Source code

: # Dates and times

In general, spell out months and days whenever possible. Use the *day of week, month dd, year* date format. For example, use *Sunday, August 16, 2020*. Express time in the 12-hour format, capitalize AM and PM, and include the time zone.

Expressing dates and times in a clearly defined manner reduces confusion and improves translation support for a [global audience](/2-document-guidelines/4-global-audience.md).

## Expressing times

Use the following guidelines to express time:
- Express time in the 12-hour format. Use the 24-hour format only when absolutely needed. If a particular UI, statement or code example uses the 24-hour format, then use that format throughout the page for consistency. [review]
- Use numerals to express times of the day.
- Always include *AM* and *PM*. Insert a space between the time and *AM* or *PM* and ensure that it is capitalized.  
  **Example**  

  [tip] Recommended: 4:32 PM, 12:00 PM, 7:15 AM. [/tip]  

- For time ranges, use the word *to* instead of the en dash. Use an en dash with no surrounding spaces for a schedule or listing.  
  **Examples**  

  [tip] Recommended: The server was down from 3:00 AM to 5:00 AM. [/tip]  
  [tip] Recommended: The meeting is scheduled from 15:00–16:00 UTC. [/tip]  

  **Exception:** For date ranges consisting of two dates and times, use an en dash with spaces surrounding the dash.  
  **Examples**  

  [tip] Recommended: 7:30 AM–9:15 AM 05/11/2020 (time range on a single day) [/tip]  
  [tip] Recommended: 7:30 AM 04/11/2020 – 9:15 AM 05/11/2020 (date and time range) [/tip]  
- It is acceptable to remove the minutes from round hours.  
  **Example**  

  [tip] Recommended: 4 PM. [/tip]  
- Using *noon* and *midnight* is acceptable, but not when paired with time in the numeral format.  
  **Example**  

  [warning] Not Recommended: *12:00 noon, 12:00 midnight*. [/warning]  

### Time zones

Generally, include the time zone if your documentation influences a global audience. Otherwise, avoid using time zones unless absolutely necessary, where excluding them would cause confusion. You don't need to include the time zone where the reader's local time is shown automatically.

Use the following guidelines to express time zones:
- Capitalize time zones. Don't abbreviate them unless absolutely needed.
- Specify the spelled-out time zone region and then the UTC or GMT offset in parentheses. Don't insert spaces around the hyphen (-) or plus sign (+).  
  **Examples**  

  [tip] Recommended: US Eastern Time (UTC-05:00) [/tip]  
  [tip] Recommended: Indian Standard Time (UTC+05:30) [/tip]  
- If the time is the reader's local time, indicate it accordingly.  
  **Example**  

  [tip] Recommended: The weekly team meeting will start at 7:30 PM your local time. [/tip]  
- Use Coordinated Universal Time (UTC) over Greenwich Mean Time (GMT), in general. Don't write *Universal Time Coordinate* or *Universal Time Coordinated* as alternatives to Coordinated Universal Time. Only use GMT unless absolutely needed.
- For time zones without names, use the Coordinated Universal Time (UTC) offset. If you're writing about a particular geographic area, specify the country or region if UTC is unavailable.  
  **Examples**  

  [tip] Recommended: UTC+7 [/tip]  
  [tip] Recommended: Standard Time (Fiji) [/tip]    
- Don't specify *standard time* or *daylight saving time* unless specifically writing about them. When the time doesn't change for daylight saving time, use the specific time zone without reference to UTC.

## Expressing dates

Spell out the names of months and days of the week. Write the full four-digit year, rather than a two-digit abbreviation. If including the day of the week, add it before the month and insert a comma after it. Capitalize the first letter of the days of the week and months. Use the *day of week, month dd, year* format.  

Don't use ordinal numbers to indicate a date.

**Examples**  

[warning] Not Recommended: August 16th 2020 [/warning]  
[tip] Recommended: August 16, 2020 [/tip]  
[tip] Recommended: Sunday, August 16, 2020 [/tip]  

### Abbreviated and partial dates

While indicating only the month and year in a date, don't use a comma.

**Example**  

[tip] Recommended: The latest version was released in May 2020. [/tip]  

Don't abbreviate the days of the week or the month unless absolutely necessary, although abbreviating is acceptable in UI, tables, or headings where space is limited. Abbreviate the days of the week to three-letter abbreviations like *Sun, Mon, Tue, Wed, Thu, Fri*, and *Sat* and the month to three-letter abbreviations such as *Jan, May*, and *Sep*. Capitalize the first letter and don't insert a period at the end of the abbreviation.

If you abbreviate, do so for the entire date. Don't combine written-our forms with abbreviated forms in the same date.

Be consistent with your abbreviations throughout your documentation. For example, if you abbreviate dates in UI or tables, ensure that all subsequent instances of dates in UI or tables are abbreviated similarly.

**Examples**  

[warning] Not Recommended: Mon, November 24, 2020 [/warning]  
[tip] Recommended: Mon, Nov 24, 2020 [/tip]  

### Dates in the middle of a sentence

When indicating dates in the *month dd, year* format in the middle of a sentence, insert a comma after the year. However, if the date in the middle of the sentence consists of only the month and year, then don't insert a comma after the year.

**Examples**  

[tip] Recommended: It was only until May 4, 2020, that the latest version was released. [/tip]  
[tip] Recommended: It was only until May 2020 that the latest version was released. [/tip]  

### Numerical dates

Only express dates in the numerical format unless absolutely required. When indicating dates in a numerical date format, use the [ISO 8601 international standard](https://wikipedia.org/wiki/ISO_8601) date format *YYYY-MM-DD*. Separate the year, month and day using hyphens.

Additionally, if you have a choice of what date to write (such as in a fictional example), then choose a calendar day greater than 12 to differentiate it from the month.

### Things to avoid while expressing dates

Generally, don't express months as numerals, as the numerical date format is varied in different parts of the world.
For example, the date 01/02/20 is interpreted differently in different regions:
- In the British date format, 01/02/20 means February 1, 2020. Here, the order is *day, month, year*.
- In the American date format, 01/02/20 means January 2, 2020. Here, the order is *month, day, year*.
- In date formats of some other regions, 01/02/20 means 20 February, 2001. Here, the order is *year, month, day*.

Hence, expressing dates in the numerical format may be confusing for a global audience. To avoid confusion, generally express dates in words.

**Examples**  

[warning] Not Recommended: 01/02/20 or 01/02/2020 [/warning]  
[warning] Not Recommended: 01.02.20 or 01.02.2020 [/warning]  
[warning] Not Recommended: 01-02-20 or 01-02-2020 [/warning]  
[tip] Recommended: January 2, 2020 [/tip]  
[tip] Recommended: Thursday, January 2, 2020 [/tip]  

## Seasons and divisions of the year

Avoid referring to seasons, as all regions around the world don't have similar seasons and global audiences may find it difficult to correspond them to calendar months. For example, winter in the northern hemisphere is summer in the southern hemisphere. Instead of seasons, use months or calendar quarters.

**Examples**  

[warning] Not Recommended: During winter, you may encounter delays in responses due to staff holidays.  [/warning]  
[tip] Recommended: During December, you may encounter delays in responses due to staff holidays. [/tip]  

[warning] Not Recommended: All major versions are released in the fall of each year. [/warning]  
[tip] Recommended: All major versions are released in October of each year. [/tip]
======
#### [Try it]
Could you reproduce every record exactly as it appears?

#### [Expected answer]
Source code

: # Dates and times

In general, spell out months and days whenever possible. Use the *day of week, month dd, year* date format. For example, use *Sunday, August 16, 2020*. Express time in the 12-hour format, capitalize AM and PM, and include the time zone.

Expressing dates and times in a clearly defined manner reduces confusion and improves translation support for a [global audience](/2-document-guidelines/4-global-audience.md).

## Expressing times

Use the following guidelines to express time:
- Express time in the 12-hour format. Use the 24-hour format only when absolutely needed. If a particular UI, statement or code example uses the 24-hour format, then use that format throughout the page for consistency. [review]
- Use numerals to express times of the day.
- Always include *AM* and *PM*. Insert a space between the time and *AM* or *PM* and ensure that it is capitalized.  
  **Example**  

  [tip] Recommended: 4:32 PM, 12:00 PM, 7:15 AM. [/tip]  

- For time ranges, use the word *to* instead of the en dash. Use an en dash with no surrounding spaces for a schedule or listing.  
  **Examples**  

  [tip] Recommended: The server was down from 3:00 AM to 5:00 AM. [/tip]  
  [tip] Recommended: The meeting is scheduled from 15:00–16:00 UTC. [/tip]  

  **Exception:** For date ranges consisting of two dates and times, use an en dash with spaces surrounding the dash.  
  **Examples**  

  [tip] Recommended: 7:30 AM–9:15 AM 05/11/2020 (time range on a single day) [/tip]  
  [tip] Recommended: 7:30 AM 04/11/2020 – 9:15 AM 05/11/2020 (date and time range) [/tip]  
- It is acceptable to remove the minutes from round hours.  
  **Example**  

  [tip] Recommended: 4 PM. [/tip]  
- Using *noon* and *midnight* is acceptable, but not when paired with time in the numeral format.  
  **Example**  

  [warning] Not Recommended: *12:00 noon, 12:00 midnight*. [/warning]  

### Time zones

Generally, include the time zone if your documentation influences a global audience. Otherwise, avoid using time zones unless absolutely necessary, where excluding them would cause confusion. You don't need to include the time zone where the reader's local time is shown automatically.

Use the following guidelines to express time zones:
- Capitalize time zones. Don't abbreviate them unless absolutely needed.
- Specify the spelled-out time zone region and then the UTC or GMT offset in parentheses. Don't insert spaces around the hyphen (-) or plus sign (+).  
  **Examples**  

  [tip] Recommended: US Eastern Time (UTC-05:00) [/tip]  
  [tip] Recommended: Indian Standard Time (UTC+05:30) [/tip]  
- If the time is the reader's local time, indicate it accordingly.  
  **Example**  

  [tip] Recommended: The weekly team meeting will start at 7:30 PM your local time. [/tip]  
- Use Coordinated Universal Time (UTC) over Greenwich Mean Time (GMT), in general. Don't write *Universal Time Coordinate* or *Universal Time Coordinated* as alternatives to Coordinated Universal Time. Only use GMT unless absolutely needed.
- For time zones without names, use the Coordinated Universal Time (UTC) offset. If you're writing about a particular geographic area, specify the country or region if UTC is unavailable.  
  **Examples**  

  [tip] Recommended: UTC+7 [/tip]  
  [tip] Recommended: Standard Time (Fiji) [/tip]    
- Don't specify *standard time* or *daylight saving time* unless specifically writing about them. When the time doesn't change for daylight saving time, use the specific time zone without reference to UTC.

## Expressing dates

Spell out the names of months and days of the week. Write the full four-digit year, rather than a two-digit abbreviation. If including the day of the week, add it before the month and insert a comma after it. Capitalize the first letter of the days of the week and months. Use the *day of week, month dd, year* format.  

Don't use ordinal numbers to indicate a date.

**Examples**  

[warning] Not Recommended: August 16th 2020 [/warning]  
[tip] Recommended: August 16, 2020 [/tip]  
[tip] Recommended: Sunday, August 16, 2020 [/tip]  

### Abbreviated and partial dates

While indicating only the month and year in a date, don't use a comma.

**Example**  

[tip] Recommended: The latest version was released in May 2020. [/tip]  

Don't abbreviate the days of the week or the month unless absolutely necessary, although abbreviating is acceptable in UI, tables, or headings where space is limited. Abbreviate the days of the week to three-letter abbreviations like *Sun, Mon, Tue, Wed, Thu, Fri*, and *Sat* and the month to three-letter abbreviations such as *Jan, May*, and *Sep*. Capitalize the first letter and don't insert a period at the end of the abbreviation.

If you abbreviate, do so for the entire date. Don't combine written-our forms with abbreviated forms in the same date.

Be consistent with your abbreviations throughout your documentation. For example, if you abbreviate dates in UI or tables, ensure that all subsequent instances of dates in UI or tables are abbreviated similarly.

**Examples**  

[warning] Not Recommended: Mon, November 24, 2020 [/warning]  
[tip] Recommended: Mon, Nov 24, 2020 [/tip]  

### Dates in the middle of a sentence

When indicating dates in the *month dd, year* format in the middle of a sentence, insert a comma after the year. However, if the date in the middle of the sentence consists of only the month and year, then don't insert a comma after the year.

**Examples**  

[tip] Recommended: It was only until May 4, 2020, that the latest version was released. [/tip]  
[tip] Recommended: It was only until May 2020 that the latest version was released. [/tip]  

### Numerical dates

Only express dates in the numerical format unless absolutely required. When indicating dates in a numerical date format, use the [ISO 8601 international standard](https://wikipedia.org/wiki/ISO_8601) date format *YYYY-MM-DD*. Separate the year, month and day using hyphens.

Additionally, if you have a choice of what date to write (such as in a fictional example), then choose a calendar day greater than 12 to differentiate it from the month.

### Things to avoid while expressing dates

Generally, don't express months as numerals, as the numerical date format is varied in different parts of the world.
For example, the date 01/02/20 is interpreted differently in different regions:
- In the British date format, 01/02/20 means February 1, 2020. Here, the order is *day, month, year*.
- In the American date format, 01/02/20 means January 2, 2020. Here, the order is *month, day, year*.
- In date formats of some other regions, 01/02/20 means 20 February, 2001. Here, the order is *year, month, day*.

Hence, expressing dates in the numerical format may be confusing for a global audience. To avoid confusion, generally express dates in words.

**Examples**  

[warning] Not Recommended: 01/02/20 or 01/02/2020 [/warning]  
[warning] Not Recommended: 01.02.20 or 01.02.2020 [/warning]  
[warning] Not Recommended: 01-02-20 or 01-02-2020 [/warning]  
[tip] Recommended: January 2, 2020 [/tip]  
[tip] Recommended: Thursday, January 2, 2020 [/tip]  

## Seasons and divisions of the year

Avoid referring to seasons, as all regions around the world don't have similar seasons and global audiences may find it difficult to correspond them to calendar months. For example, winter in the northern hemisphere is summer in the southern hemisphere. Instead of seasons, use months or calendar quarters.

**Examples**  

[warning] Not Recommended: During winter, you may encounter delays in responses due to staff holidays.  [/warning]  
[tip] Recommended: During December, you may encounter delays in responses due to staff holidays. [/tip]  

[warning] Not Recommended: All major versions are released in the fall of each year. [/warning]  
[tip] Recommended: All major versions are released in October of each year. [/tip]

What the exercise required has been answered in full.